Dr. Feodor F. Dragan
Professor of Computer Science
Feodor F.
Dragan received the M.S. degree in Applied Mathematics and Computer Science
from Moldova State University, in 1985, and the PhD degree in Theoretical
Computer Science from the Belorussian Academy of Sciences, in 1990. He was an
Assistant and then an Associate Professor at the Mathematics and Computer
Science Department of Moldova State University from 1988 to 1999. From 1994 to
1999, he was on leave of absence and worked in Germany as a Research Associate
on a Volkswagen Foundation (VW) project and on a German Research Community
(DFG) project.

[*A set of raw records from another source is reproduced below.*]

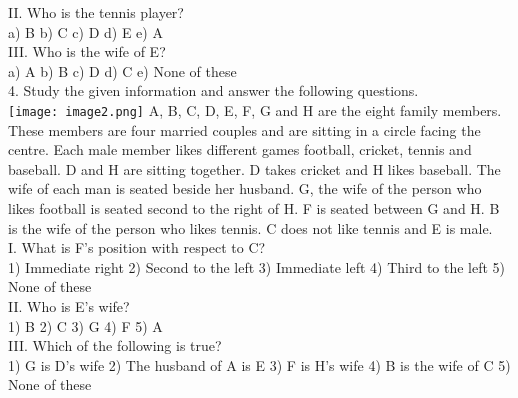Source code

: \documentclass[
]{article}
\begin{document}
II. Who is the tennis player?\\
a) B \hspace{2mm}b) C \hspace{2mm}c) D \hspace{2mm}d) E \hspace{2mm}e) A\\

III. Who is the wife of E?\\
a) A \hspace{2mm}b) B \hspace{2mm}c) D \hspace{2mm}d) C \hspace{2mm}e) None of these\\

4. Study the given information and answer the following questions.\\
\texttt{[image: image2.png]}
A, B, C, D, E, F, G and H are the eight family members. These members are four married
couples and are sitting in a circle facing the centre. Each male member likes different games
football, cricket, tennis and baseball. D and H are sitting together. D takes cricket and H
likes baseball. The wife of each man is seated beside her husband. G, the wife of the person
who likes football is seated second to the right of H. F is seated between G and H. B is the
wife of the person who likes tennis. C does not like tennis and E is male.\\

I. What is F’s position with respect to C?\\
1) Immediate right \hspace{2mm}2) Second to the left \hspace{2mm}3) Immediate left
\hspace{2mm}4) Third to the left \hspace{2mm}5) None of these\\

II. Who is E's wife?\\
1) B \hspace{2mm}2) C \hspace{2mm}3) G \hspace{2mm}4) F \hspace{2mm}5) A\\

III. Which of the following is true?\\
1) G is D's wife \hspace{2mm}2) The husband of A is E \hspace{2mm}3) F is H's wife
\hspace{2mm}4) B is the wife of C \hspace{2mm}5) None of these\\
\end{document}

He was also awarded a DAAD Research Fellowship (Germany) from
1994 to 1995. During 1999 to 2000, he was a Research Associate at the Computer
Science Department of University of California, Los Angeles. Since August 2000
he has been with Kent State University and he is currently a Professor of
Computer Science. He held visiting positions in Germany (Technische Universitaet Berlin), in France (Universite de la Mediterranee, Marseille and Universite
Paris Diderot - Paris 7), in Norway (Universitetet i
Bergen), and in Chile (Universidad de Chile,
Santiago). He has authored more than 110 refereed scientific publications. His
research interests include design and analysis of network algorithms,
algorithmic graph and hypergraph theory, computational geometry, computational
biology, VLSI CAD, combinatorial optimization, discrete convexity and geometry
of discrete metric spaces, distance location problems and operations research,
data analysis.
My h-index is 30, my i10-index is 63, my Erdős number is 3 (e.g., Feodor F. Dragan to Vitaly I. Voloshin to Zsolt Tuza, to Paul Erdős) and the total number of citations of my papers is more than 2300.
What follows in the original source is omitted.